For this case, we're working with a company that sells bikes and accessories (AdventureWorks' dataset), they have given us access to its data to develop a BI dashboard for them. Before being able to create the dashboard, we first need to take a look into the data and get it tidy so it can be used adequately.
1. Loading the data
1.1 Packages & data frames
To begin, let's load the packages and the data:
install.packages('openxlsx')
library(tidyverse)
library(assertive)
library(forcats)
library(openxlsx)
budget <- read.csv("Budget.csv", sep = ";")
budgetPeriod <- read.csv("BudgetPeriod.csv", sep = ";")
customers <- read.csv("Customers.csv", sep = ";")
dimProductCategory <- read.csv("dimProductCategory.csv", sep = ";")
dimProductSubCategory <- read.csv("dimProductSubCategory.csv", sep = ";")
products <- read.csv("Products.csv", sep = ";")
sales <- read.csv("Sales.csv", sep = ";")
territory <- read.csv("Territory.csv", sep = ";")
calendar <- read.csv("calendar.csv", sep = ";")
1.2 First look at the tables
budget
budgetPeriod
customers
dimProductCategory
dimProductSubCategory
sales
territory
Now that we have our data we can start with the cleaning and transforming. I'll go table by table just to have a clean order that we can follow.
2. Customers Table
2.1 Creating new fields
Let's create 6 new fields: one for the age of each customer (Age), one for the age range (AgeRange), one that connects to the territory table (TerritoryKey), one that counts the # of items purchased by customer (TotalItemsPurchased), one the counts the # of distinct purchases made by each customer (RegularityCount) and one that lables customers by their regularity (RegularityLabel)
# Age
customers$BirthDate <- as.Date(as.character(customers$BirthDate) )

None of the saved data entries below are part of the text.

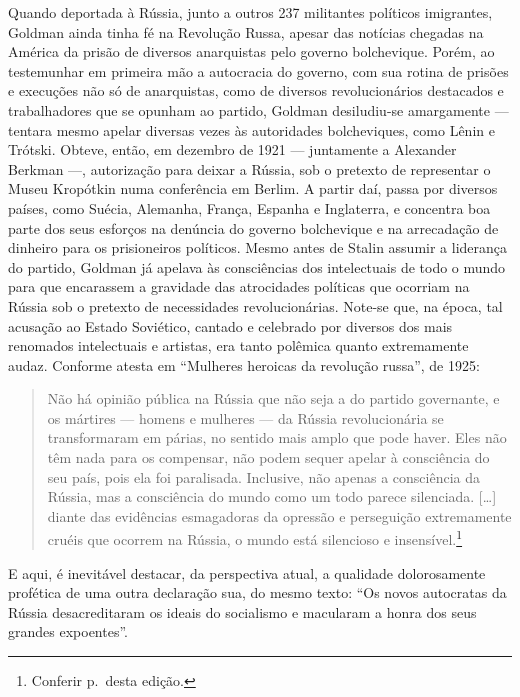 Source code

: Quando deportada à Rússia, junto a outros 237
militantes políticos imigrantes, Goldman ainda tinha fé na Revolução
Russa, apesar das notícias chegadas na América da prisão de diversos
anarquistas pelo governo bolchevique. Porém, ao testemunhar em
primeira mão a autocracia do governo, com sua rotina de prisões e
execuções não só de anarquistas, como de diversos revolucionários
destacados e trabalhadores que se opunham ao partido,
Goldman desiludiu-se amargamente --- tentara mesmo apelar diversas vezes às autoridades bolcheviques, como Lênin e Trótski.
Obteve, então, em dezembro de 1921 --- juntamente a Alexander
Berkman ---, autorização para deixar a Rússia, sob o pretexto de
representar o Museu Kropótkin numa conferência em Berlim. A partir daí,
passa por diversos países, como Suécia, Alemanha, França, Espanha e
Inglaterra, e concentra boa parte dos seus esforços na denúncia do
governo bolchevique e na arrecadação de dinheiro para os prisioneiros
políticos. Mesmo antes de Stalin assumir a liderança do partido, Goldman
já apelava às consciências dos intelectuais de todo o mundo para que
encarassem a gravidade das atrocidades políticas que ocorriam
na Rússia sob o pretexto de necessidades revolucionárias. Note-se
que, na época, tal acusação ao Estado Soviético, cantado e
celebrado por diversos dos mais renomados intelectuais e artistas, era
tanto polêmica quanto extremamente audaz. Conforme atesta
em ``Mulheres heroicas da revolução russa'', de 1925:

\begin{quote}
Não há opinião pública na Rússia que não seja a do partido governante, e
os mártires --- homens e mulheres --- da Rússia revolucionária se
transformaram em párias, no sentido mais amplo que pode haver. Eles não
têm nada para os compensar, não podem sequer apelar à consciência do seu
país, pois ela foi paralisada. Inclusive, não apenas a consciência da
Rússia, mas a consciência do mundo como um todo parece silenciada.
{[}\ldots{]} diante das evidências esmagadoras da opressão e perseguição
extremamente cruéis que ocorrem na Rússia, o mundo está silencioso e
insensível.\footnote{Conferir p.\,\pageref{ref2} desta edição.}
\end{quote}

E aqui, é inevitável destacar, da perspectiva atual, a
qualidade dolorosamente profética de uma outra declaração sua, do mesmo texto: ``Os novos autocratas da Rússia desacreditaram os
ideais do socialismo e macularam a honra dos seus grandes expoentes''.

customers$DateFirstPurchase <- as.Date(as.character(customers$DateFirstPurchase) )
customers <- customers %>%
mutate(Age = floor(eeptools::age_calc(dob = BirthDate,
enddate = DateFirstPurchase,
units = "years",
precise = TRUE
)
)
)
# AgeRange
customers <- customers %>%
mutate(AgeRange = case_when(Age >= 15 & Age <= 25 ~ "15 - 25",
Age > 25 & Age <= 35 ~ "26 - 35",
Age > 35 & Age <= 45 ~ "36 - 45",
Age > 45 & Age <= 55 ~ "46 - 55",
Age > 55 & Age <= 65 ~ "56 - 65",
TRUE ~ ">65")
)
# TerritoryKey
customers <- distinct(customers %>%
left_join(sales, by = "CustomerKey") %>%
select(1:17, SalesTerritoryKey)
)
# TotalItemsPurchased
number_items <- sales %>% count(CustomerKey, sort = TRUE)
customers <- customers %>%
left_join(number_items, by = "CustomerKey")
customers <- rename(customers, TotalItemsPurchased = n)
# RegularityCount
number_purchases <- sales %>%
group_by(OrderDate, CustomerKey) %>%
arrange(-CustomerKey) %>%
distinct(OrderDate, CustomerKey) %>%
ungroup() %>%
count(CustomerKey, sort = TRUE)
customers <- customers %>%
left_join(number_purchases, by = "CustomerKey")
customers <- rename(customers, RegularityCount = n)
# RegularityLabel
customers <- customers %>%
mutate(RegularityLabel = case_when(RegularityCount > 1 ~ "Regular customer",
TRUE ~ "one time buyer"))
3. Products Table
3.1 missing values
A minor issue seems to be happening between the 'ProductName', 'Size' and 'SizeRange' fields. The 'ProductName' field has some observations with multiple elements in them, so first let's handle that so we can have a clean 'ProductName' field:
products <- products %>%
separate(col = ProductName, into = c("ProductName", "NewSize"), sep = ",", remove = FALSE)
As a product of the separation we have a new field called 'NewSize' Which we are going to use to finish the cleaning process for the 3 fields mentioned before:
products$NewSize <- str_trim(products$NewSize)
products$NewSize <- str_replace(products$NewSize, "Large", "L")
products <- products %>%
mutate(NewSize = na_if(NewSize, "Black"),
NewSize = na_if(NewSize, "Blue"),
NewSize = na_if(NewSize, "Red")
)
Let's have two fields for size: one for cm (which already exists) and one for clothing sizes:
products <- products %>%
mutate(clothing_size = case_when(is.na(Size) ~ NewSize,
TRUE ~ NA_character_)
)